- What is being asked
Quote the records exactly, starting at the first line and stopping after the line with "## Supported Targets"; skip the pictures.

Records from a dataset
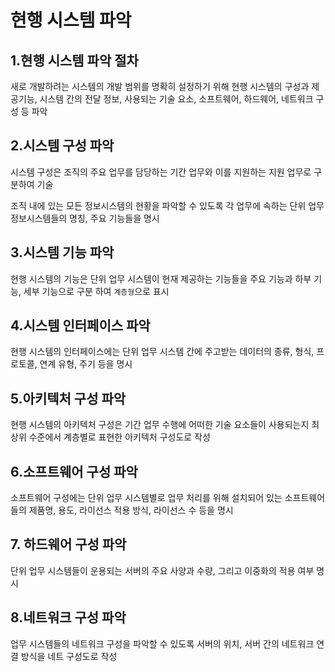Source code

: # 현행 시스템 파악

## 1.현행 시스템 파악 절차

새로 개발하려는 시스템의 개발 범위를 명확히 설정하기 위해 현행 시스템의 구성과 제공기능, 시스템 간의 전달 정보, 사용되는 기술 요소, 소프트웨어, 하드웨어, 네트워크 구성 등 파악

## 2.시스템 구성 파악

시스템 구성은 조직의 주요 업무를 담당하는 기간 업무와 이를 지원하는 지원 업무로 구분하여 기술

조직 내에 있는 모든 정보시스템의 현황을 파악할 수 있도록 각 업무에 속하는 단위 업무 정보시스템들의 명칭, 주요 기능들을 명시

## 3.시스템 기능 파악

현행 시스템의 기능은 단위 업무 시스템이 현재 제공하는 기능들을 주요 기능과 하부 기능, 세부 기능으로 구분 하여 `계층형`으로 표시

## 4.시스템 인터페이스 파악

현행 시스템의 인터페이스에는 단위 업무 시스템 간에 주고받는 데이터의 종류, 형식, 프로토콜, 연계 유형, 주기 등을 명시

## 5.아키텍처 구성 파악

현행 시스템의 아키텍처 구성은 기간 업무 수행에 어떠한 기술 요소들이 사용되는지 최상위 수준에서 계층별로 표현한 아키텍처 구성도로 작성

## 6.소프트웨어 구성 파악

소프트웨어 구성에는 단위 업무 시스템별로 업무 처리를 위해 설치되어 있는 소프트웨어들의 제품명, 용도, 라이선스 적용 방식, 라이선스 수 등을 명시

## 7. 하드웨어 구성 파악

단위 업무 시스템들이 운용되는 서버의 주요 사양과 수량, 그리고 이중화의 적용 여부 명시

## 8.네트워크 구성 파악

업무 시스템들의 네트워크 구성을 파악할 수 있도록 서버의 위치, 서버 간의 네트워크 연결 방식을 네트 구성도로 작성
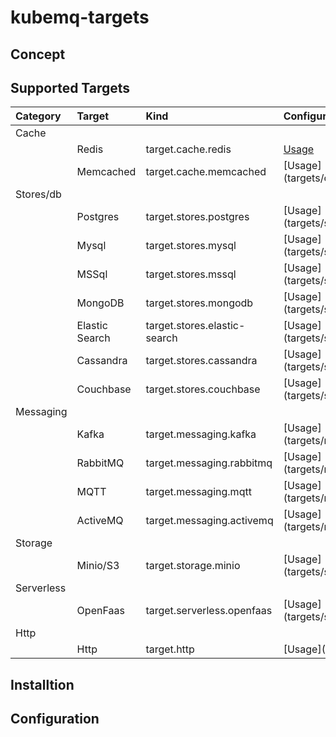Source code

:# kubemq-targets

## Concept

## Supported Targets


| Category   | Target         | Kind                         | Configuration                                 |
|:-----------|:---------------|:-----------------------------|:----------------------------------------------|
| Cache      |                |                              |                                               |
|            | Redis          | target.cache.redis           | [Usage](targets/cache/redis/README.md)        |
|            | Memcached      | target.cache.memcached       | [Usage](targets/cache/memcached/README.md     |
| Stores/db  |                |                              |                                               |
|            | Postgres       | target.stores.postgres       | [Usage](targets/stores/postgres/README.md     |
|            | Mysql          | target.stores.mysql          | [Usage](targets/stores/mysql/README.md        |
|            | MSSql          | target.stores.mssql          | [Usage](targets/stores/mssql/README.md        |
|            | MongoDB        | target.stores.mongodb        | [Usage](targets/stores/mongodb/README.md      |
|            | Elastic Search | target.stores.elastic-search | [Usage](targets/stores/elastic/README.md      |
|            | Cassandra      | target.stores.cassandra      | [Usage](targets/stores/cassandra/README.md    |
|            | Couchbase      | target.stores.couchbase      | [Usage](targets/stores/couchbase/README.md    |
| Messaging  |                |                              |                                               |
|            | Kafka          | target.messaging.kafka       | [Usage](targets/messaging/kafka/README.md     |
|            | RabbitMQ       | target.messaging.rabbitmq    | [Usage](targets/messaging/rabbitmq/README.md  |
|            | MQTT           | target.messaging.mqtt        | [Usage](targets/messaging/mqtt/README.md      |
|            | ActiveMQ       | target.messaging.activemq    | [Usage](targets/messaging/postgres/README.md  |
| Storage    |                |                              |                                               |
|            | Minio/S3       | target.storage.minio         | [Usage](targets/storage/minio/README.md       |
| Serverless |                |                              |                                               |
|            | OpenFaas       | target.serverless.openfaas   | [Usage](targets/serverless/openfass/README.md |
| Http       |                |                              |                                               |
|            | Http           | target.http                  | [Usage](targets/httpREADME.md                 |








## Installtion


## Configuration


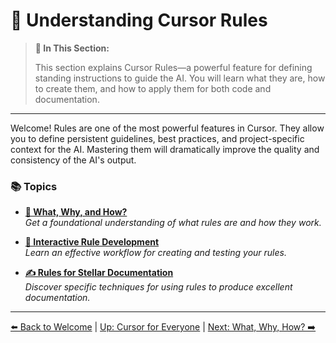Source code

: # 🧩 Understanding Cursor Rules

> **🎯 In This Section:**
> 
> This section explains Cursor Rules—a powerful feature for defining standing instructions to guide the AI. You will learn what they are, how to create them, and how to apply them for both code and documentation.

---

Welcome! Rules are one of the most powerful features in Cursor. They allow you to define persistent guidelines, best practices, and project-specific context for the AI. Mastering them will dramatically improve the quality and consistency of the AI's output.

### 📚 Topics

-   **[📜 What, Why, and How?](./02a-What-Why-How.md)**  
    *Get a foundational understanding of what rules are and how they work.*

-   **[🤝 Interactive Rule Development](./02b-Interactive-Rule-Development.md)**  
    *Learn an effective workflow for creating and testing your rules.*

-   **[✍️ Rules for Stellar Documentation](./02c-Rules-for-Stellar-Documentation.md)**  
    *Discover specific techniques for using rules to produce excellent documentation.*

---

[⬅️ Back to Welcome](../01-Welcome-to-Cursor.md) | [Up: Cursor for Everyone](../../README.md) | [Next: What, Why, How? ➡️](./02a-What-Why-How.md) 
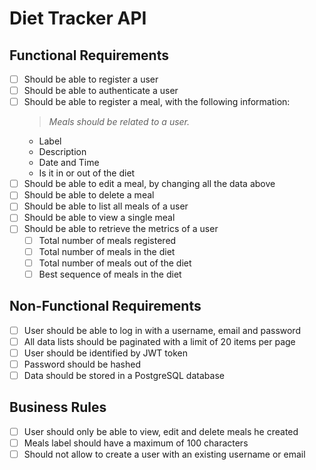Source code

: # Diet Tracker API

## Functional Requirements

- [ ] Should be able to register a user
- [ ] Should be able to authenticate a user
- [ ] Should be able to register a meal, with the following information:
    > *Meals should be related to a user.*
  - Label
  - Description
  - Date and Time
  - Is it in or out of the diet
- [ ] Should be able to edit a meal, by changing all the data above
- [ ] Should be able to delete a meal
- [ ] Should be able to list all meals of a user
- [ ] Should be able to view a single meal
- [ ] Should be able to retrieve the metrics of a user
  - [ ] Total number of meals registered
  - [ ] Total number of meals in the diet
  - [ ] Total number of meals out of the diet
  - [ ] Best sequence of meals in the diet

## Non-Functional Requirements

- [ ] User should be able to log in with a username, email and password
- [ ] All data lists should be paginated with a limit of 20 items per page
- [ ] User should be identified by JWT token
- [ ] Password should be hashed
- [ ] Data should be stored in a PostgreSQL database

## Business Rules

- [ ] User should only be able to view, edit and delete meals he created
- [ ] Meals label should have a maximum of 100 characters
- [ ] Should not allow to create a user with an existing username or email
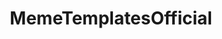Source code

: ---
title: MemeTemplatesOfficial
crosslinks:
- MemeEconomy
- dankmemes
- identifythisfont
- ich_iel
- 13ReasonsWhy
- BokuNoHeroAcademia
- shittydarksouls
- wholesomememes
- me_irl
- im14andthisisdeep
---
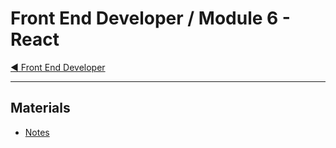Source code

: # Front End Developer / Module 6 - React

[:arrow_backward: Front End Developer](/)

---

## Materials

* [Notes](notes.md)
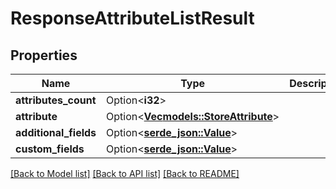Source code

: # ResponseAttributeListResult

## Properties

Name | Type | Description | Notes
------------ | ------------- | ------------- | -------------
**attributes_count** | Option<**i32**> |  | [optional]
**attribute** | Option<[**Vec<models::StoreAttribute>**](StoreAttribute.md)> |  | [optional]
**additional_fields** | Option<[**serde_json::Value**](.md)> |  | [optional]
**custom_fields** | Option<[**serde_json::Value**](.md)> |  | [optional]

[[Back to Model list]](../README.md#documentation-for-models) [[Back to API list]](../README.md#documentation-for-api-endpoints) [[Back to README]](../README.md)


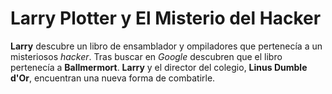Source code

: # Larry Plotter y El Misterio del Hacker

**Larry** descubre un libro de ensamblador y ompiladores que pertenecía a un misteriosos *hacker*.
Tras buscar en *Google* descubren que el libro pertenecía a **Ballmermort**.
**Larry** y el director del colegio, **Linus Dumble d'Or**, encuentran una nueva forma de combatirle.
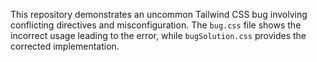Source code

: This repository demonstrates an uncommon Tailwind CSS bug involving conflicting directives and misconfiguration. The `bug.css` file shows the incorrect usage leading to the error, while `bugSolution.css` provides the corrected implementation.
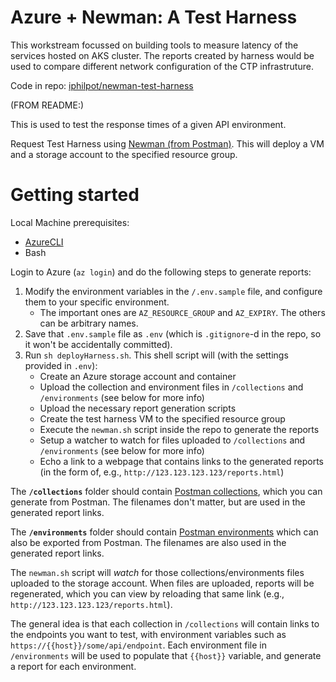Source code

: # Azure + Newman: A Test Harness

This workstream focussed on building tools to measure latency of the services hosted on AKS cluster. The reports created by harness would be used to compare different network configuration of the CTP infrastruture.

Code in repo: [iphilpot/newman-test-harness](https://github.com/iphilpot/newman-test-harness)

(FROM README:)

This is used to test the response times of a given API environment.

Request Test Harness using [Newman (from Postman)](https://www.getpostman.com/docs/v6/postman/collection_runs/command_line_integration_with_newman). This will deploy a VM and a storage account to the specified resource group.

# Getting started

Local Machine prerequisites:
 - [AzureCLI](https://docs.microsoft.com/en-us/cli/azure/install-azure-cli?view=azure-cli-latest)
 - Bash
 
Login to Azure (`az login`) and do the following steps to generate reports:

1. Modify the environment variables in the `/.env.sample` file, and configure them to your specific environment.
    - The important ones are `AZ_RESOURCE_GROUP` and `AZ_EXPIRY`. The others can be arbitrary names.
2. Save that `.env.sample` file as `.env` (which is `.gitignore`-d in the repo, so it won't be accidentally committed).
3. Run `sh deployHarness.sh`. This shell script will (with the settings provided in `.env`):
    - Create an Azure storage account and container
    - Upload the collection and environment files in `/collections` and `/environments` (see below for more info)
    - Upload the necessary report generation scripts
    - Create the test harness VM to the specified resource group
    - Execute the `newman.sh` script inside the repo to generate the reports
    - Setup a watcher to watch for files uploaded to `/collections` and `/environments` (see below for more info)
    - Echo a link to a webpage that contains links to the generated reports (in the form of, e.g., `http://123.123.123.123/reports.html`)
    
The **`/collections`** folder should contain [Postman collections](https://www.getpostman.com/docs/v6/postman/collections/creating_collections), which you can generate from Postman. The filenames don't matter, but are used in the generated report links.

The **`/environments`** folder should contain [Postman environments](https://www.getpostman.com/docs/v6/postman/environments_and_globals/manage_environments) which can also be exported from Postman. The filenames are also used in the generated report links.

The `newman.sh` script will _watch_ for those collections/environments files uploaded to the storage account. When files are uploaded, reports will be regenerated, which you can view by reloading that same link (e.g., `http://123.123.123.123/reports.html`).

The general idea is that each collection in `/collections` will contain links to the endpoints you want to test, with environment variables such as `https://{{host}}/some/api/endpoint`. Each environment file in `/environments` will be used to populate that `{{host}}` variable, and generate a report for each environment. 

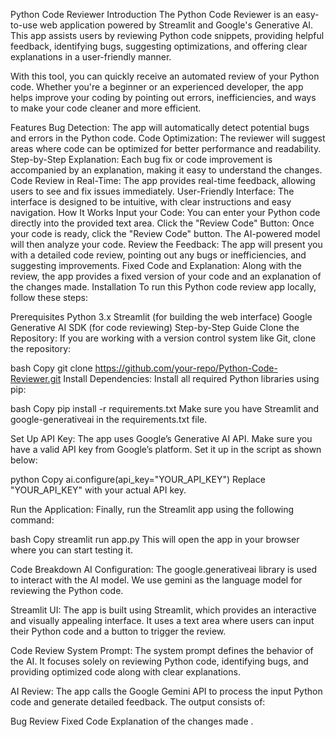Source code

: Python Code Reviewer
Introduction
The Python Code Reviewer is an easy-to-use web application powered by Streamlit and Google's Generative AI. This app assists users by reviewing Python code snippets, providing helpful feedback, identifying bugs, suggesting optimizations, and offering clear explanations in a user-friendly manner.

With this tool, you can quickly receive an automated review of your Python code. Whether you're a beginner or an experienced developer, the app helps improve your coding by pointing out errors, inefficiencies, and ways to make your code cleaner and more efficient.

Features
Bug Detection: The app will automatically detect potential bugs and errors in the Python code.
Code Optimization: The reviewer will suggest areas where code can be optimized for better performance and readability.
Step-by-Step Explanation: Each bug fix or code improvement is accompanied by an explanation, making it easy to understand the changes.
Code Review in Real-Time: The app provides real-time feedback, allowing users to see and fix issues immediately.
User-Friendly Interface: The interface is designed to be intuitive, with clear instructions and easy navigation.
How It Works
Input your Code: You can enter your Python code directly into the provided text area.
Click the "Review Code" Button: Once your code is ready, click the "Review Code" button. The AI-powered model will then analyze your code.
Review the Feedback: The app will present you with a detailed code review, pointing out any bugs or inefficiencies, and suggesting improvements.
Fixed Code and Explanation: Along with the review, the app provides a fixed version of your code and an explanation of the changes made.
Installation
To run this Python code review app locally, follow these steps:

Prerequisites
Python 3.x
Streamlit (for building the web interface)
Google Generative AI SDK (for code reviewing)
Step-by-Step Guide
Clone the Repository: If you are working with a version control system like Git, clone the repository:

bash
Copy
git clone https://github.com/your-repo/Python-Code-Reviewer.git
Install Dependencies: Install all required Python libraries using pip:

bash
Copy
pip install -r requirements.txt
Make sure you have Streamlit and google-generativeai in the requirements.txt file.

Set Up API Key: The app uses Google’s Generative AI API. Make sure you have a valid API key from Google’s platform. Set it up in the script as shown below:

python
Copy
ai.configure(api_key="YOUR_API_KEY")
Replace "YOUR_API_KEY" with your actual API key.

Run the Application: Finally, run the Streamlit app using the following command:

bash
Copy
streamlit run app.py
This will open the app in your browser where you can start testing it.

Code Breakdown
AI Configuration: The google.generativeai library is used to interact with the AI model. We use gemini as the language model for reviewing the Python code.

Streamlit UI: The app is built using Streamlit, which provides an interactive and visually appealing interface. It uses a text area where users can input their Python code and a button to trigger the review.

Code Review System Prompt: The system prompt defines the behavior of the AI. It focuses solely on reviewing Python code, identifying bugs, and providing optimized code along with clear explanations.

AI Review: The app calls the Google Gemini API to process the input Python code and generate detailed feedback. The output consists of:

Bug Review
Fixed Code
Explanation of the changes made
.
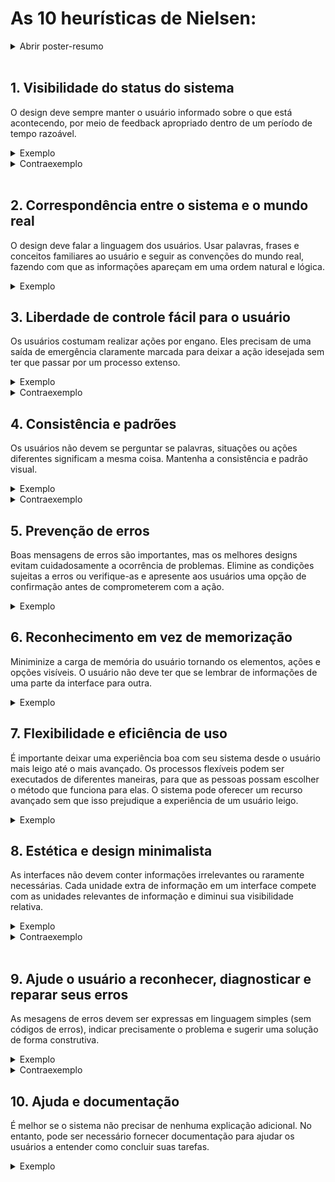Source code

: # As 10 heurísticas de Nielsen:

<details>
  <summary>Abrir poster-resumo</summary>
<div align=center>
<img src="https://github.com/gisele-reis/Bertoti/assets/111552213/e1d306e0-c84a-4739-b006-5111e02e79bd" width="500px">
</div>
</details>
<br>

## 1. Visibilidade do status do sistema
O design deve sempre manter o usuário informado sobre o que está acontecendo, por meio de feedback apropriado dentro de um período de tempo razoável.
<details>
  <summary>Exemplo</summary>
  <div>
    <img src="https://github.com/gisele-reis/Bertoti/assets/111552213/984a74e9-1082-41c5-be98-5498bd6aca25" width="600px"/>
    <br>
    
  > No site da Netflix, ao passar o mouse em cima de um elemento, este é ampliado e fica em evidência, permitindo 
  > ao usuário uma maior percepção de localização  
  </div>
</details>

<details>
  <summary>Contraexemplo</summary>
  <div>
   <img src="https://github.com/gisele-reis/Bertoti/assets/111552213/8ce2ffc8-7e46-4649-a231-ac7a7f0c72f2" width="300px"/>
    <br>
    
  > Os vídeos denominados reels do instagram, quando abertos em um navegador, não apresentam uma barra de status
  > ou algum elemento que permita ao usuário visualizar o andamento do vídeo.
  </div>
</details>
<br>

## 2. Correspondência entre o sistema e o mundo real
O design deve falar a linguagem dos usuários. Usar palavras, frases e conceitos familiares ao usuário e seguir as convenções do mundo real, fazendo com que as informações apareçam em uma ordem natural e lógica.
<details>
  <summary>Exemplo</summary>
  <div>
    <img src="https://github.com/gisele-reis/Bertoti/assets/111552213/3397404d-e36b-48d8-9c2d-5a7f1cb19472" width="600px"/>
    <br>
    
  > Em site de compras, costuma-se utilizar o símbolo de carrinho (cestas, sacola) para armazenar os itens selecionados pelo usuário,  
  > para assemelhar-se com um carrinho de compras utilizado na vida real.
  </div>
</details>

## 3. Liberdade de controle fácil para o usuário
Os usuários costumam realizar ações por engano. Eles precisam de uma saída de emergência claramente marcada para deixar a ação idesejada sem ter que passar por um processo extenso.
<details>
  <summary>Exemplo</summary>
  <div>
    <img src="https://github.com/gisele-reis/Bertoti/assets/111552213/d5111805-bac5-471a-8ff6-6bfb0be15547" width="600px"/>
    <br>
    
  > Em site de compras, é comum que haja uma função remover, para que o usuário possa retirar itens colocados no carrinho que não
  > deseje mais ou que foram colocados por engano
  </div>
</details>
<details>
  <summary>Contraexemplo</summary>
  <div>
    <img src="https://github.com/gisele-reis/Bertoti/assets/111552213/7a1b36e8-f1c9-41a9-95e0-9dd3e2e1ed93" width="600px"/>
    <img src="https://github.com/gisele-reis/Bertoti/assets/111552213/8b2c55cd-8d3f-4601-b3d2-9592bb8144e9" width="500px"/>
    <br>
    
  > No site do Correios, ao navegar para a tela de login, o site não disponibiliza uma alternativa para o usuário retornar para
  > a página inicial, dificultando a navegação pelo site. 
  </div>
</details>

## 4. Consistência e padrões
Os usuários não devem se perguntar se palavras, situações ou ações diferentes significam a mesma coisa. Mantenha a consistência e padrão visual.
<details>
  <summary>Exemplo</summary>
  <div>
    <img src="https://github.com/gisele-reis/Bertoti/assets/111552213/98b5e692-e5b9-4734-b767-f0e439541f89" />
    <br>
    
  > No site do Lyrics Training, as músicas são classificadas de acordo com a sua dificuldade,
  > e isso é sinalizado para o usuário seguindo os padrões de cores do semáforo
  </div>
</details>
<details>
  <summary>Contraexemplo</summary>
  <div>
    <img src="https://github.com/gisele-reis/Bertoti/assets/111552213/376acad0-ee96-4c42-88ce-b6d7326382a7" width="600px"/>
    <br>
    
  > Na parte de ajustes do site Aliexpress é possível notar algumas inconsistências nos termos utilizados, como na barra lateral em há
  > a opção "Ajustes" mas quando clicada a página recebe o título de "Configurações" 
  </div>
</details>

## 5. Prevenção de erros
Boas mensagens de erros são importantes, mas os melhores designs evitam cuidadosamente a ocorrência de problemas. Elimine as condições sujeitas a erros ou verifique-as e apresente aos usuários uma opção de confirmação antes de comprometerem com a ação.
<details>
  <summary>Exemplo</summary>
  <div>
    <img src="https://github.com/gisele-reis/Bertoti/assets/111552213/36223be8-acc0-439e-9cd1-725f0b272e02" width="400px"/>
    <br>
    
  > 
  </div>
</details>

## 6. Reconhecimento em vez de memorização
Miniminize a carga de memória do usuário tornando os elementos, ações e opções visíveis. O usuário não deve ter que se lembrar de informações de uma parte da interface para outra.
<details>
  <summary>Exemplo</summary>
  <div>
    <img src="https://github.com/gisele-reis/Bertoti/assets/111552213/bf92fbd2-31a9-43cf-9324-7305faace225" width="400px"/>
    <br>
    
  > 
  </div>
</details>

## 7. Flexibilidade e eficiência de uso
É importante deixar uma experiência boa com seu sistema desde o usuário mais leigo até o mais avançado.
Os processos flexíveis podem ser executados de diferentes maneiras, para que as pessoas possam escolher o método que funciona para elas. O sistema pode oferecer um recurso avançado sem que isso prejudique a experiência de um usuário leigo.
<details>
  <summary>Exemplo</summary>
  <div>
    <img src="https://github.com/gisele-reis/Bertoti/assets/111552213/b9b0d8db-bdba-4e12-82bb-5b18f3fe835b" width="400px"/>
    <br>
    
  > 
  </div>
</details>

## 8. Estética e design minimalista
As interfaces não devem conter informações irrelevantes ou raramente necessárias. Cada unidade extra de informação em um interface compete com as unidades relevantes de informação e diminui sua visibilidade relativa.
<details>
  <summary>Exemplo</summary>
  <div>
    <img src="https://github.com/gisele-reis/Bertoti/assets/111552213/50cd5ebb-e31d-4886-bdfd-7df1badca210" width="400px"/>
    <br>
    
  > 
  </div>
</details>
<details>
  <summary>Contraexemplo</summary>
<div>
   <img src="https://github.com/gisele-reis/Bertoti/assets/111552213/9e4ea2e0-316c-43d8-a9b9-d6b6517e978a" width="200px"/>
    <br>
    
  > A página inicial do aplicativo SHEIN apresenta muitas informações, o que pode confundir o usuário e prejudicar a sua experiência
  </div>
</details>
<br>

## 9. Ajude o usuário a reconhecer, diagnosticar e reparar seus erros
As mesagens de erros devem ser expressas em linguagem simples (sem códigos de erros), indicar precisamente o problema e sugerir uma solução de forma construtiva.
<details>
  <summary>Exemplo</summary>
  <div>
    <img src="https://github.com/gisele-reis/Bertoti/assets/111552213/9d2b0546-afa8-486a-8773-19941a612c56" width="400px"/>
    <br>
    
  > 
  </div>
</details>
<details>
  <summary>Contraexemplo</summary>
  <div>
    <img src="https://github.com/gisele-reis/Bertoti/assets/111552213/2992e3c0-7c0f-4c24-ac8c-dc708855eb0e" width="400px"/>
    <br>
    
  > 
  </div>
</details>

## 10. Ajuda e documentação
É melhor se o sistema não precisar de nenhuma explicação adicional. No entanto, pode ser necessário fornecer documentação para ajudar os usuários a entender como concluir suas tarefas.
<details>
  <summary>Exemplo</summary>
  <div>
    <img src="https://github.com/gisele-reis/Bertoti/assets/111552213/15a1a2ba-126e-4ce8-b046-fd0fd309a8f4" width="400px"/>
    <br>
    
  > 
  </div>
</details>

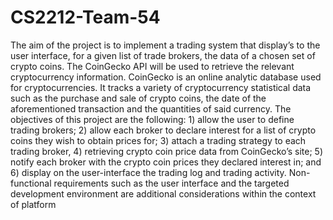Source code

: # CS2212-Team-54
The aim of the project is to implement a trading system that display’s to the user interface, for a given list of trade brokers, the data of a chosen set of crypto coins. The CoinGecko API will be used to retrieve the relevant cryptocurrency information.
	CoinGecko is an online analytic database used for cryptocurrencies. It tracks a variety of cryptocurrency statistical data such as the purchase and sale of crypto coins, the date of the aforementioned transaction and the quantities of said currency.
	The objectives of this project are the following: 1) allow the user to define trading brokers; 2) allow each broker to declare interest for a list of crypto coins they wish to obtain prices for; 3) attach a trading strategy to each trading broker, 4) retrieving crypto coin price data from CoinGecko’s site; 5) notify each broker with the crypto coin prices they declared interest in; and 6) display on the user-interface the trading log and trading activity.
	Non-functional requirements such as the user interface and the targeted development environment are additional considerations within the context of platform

- Exercise solution
Source code

: # 현행 시스템 파악

## 1.현행 시스템 파악 절차

새로 개발하려는 시스템의 개발 범위를 명확히 설정하기 위해 현행 시스템의 구성과 제공기능, 시스템 간의 전달 정보, 사용되는 기술 요소, 소프트웨어, 하드웨어, 네트워크 구성 등 파악

## 2.시스템 구성 파악

시스템 구성은 조직의 주요 업무를 담당하는 기간 업무와 이를 지원하는 지원 업무로 구분하여 기술

조직 내에 있는 모든 정보시스템의 현황을 파악할 수 있도록 각 업무에 속하는 단위 업무 정보시스템들의 명칭, 주요 기능들을 명시

## 3.시스템 기능 파악

현행 시스템의 기능은 단위 업무 시스템이 현재 제공하는 기능들을 주요 기능과 하부 기능, 세부 기능으로 구분 하여 `계층형`으로 표시

## 4.시스템 인터페이스 파악

현행 시스템의 인터페이스에는 단위 업무 시스템 간에 주고받는 데이터의 종류, 형식, 프로토콜, 연계 유형, 주기 등을 명시

## 5.아키텍처 구성 파악

현행 시스템의 아키텍처 구성은 기간 업무 수행에 어떠한 기술 요소들이 사용되는지 최상위 수준에서 계층별로 표현한 아키텍처 구성도로 작성

## 6.소프트웨어 구성 파악

소프트웨어 구성에는 단위 업무 시스템별로 업무 처리를 위해 설치되어 있는 소프트웨어들의 제품명, 용도, 라이선스 적용 방식, 라이선스 수 등을 명시

## 7. 하드웨어 구성 파악

단위 업무 시스템들이 운용되는 서버의 주요 사양과 수량, 그리고 이중화의 적용 여부 명시

## 8.네트워크 구성 파악

업무 시스템들의 네트워크 구성을 파악할 수 있도록 서버의 위치, 서버 간의 네트워크 연결 방식을 네트 구성도로 작성
Source code

:# kubemq-targets

## Concept

## Supported Targets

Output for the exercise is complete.